Text mining applied to SQL queries: a case study for SDSS SkyServer

Detalhes bibliográficos
Ano de defesa: 2015
Autor(a) principal: Vitor Hirota Makiyama
Orientador(a): Rafael Duarte Coelho dos Santos
Banca de defesa: Karine Reis Ferreira Gomes, Gilberto Ribeiro de Queiroz, Daniela Leal Musa
Tipo de documento: Dissertação
Tipo de acesso: Acesso aberto
Idioma: eng
Instituição de defesa: Instituto Nacional de Pesquisas Espaciais (INPE)

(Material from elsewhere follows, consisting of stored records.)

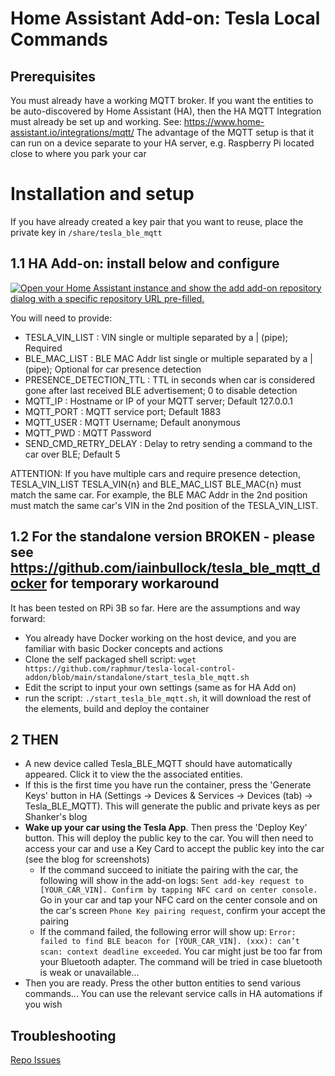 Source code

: # Home Assistant Add-on: Tesla Local Commands

## Prerequisites

You must already have a working MQTT broker. If you want the entities to be auto-discovered by Home Assistant (HA), then the HA MQTT Integration must already be set up and working. See: https://www.home-assistant.io/integrations/mqtt/
The advantage of the MQTT setup is that it can run on a device separate to your HA server, e.g. Raspberry Pi located close to where you park your car 

# Installation and setup

If you have already created a key pair that you want to reuse, place the private key in `/share/tesla_ble_mqtt`

## 1.1 HA Add-on: install below and configure

[![Open your Home Assistant instance and show the add add-on repository dialog with a specific repository URL pre-filled.](https://my.home-assistant.io/badges/supervisor_add_addon_repository.svg)](https://my.home-assistant.io/redirect/supervisor_add_addon_repository/?repository_url=https://github.com/tesla-local-control/tesla-local-control-addon)


You will need to provide:
- TESLA_VIN_LIST            : VIN single or multiple separated by a | (pipe); Required
- BLE_MAC_LIST              : BLE MAC Addr list single or multiple separated by a | (pipe); Optional for car presence detection
- PRESENCE_DETECTION_TTL    : TTL in seconds when car is considered gone after last received BLE advertisement; 0 to disable detection
- MQTT_IP                   : Hostname or IP of your MQTT server; Default 127.0.0.1
- MQTT_PORT                 : MQTT service port; Default 1883
- MQTT_USER                 : MQTT Username; Default anonymous
- MQTT_PWD                  : MQTT Password
- SEND_CMD_RETRY_DELAY      : Delay to retry sending a command to the car over BLE; Default 5

ATTENTION: If you have multiple cars and require presence detection, TESLA_VIN_LIST TESLA_VIN{n} and BLE_MAC_LIST BLE_MAC{n} must match the same car. For example, the BLE MAC Addr in the 2nd position must match the same car's VIN in the 2nd position of the TESLA_VIN_LIST.


## 1.2 For the standalone version **BROKEN - please see https://github.com/iainbullock/tesla_ble_mqtt_docker for temporary workaround**

It has been tested on RPi 3B so far. Here are the assumptions and way forward:
- You already have Docker working on the host device, and you are familiar with basic Docker concepts and actions
- Clone the self packaged shell script: `wget https://github.com/raphmur/tesla-local-control-addon/blob/main/standalone/start_tesla_ble_mqtt.sh`
- Edit the script to input your own settings (same as for HA Add on)
- run the script: `./start_tesla_ble_mqtt.sh`, it will download the rest of the elements, build and deploy the container


## 2 THEN

- A new device called Tesla_BLE_MQTT should have automatically appeared. Click it to view the the associated entities.
- If this is the first time you have run the container, press the 'Generate Keys' button in HA (Settings -> Devices & Services -> Devices (tab) -> Tesla_BLE_MQTT). This will generate the public and private keys as per Shanker's blog
- **Wake up your car using the Tesla App**. Then press the 'Deploy Key' button. This will deploy the public key to the car. You will then need to access your car and use a Key Card to accept the public key into the car (see the blog for screenshots)
  - If the command succeed to initiate the pairing with the car, the following will show in the add-on logs: `Sent add-key request to [YOUR_CAR_VIN]. Confirm by tapping NFC card on center console.` Go in your car and tap your NFC card on the center console and on the car's screen `Phone Key pairing request`, confirm your accept the pairing
  - If the command failed, the following error will show up: `Error: failed to find BLE beacon for [YOUR_CAR_VIN]. (xxx): can’t scan: context deadline exceeded`. You car might just be too far from your Bluetooth adapter. The command will be tried in case bluetooth is weak or unavailable...
- Then you are ready. Press the other button entities to send various commands... You can use the relevant service calls in HA automations if you wish



## Troubleshooting

[Repo Issues](https://github.com/raphmur/tesla-local-control-addon/issues)
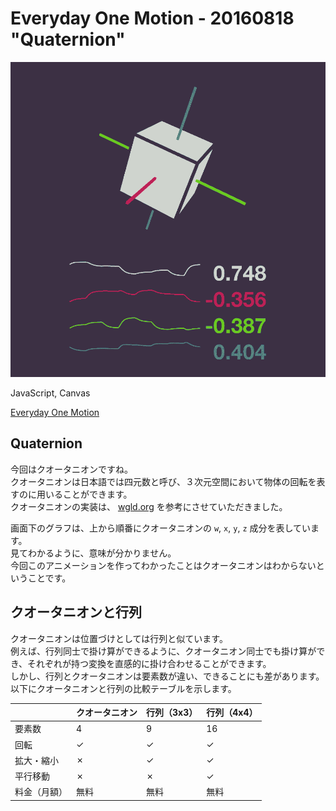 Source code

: # Everyday One Motion - 20160818 "Quaternion"  

![](20160818.gif)  

JavaScript, Canvas  

[Everyday One Motion](http://motions.work/motion/366)  

## Quaternion

今回はクオータニオンですね。  
クオータニオンは日本語では四元数と呼び、３次元空間において物体の回転を表すのに用いることができます。  
クオータニオンの実装は、 [wgld.org](https://wgld.org/d/webgl/w031.html) を参考にさせていただきました。  

画面下のグラフは、上から順番にクオータニオンの `w`, `x`, `y`, `z` 成分を表しています。  
見てわかるように、意味が分かりません。  
今回このアニメーションを作ってわかったことはクオータニオンはわからないということです。  

## クオータニオンと行列

クオータニオンは位置づけとしては行列と似ています。  
例えば、行列同士で掛け算ができるように、クオータニオン同士でも掛け算ができ、それぞれが持つ変換を直感的に掛け合わせることができます。  
しかし、行列とクオータニオンは要素数が違い、できることにも差があります。以下にクオータニオンと行列の比較テーブルを示します。  

||クオータニオン|行列（3x3）|行列（4x4）|
|:-|:-|:-|:-|
|要素数|4|9|16|
|回転|✓|✓|✓|
|拡大・縮小|✗|✓|✓|
|平行移動|✗|✗|✓|
|料金（月額）|無料|無料|無料|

Programa de Pós-Graduação: Programa de Pós-Graduação do INPE em Computação Aplicada
Departamento: Não Informado pela instituição
País: BR
Link de acesso: http://urlib.net/sid.inpe.br/mtc-m21b/2015/08.31.17.43
Resumo: SkyServer, the Internet portal for the Sloan Digital Sky Survey (SDSS) catalog, provides a set of tools that allows data access for astronomers and scientific education. One of the available interfaces allows users to enter ad-hoc SQL statements to query the catalog, and has logged over 280 million queries since 2001. To assess and investigate usage behavior, log analyses were performed after the 5$^{th}$ and 10$^{th}$ year of the portal being in production. Such analyses, however, focused on the HTTP access, and just simple information for the database usage. This work aims to apply text mining techniques over the SQL logs to define a methodology to parse, clean and tokenize statements into an intermediate numerical representation for data mining and knowledge discovery, which can provide deeper analysis over SQL usage, and also has a number of foreseen applications in database optimization and improving user experience.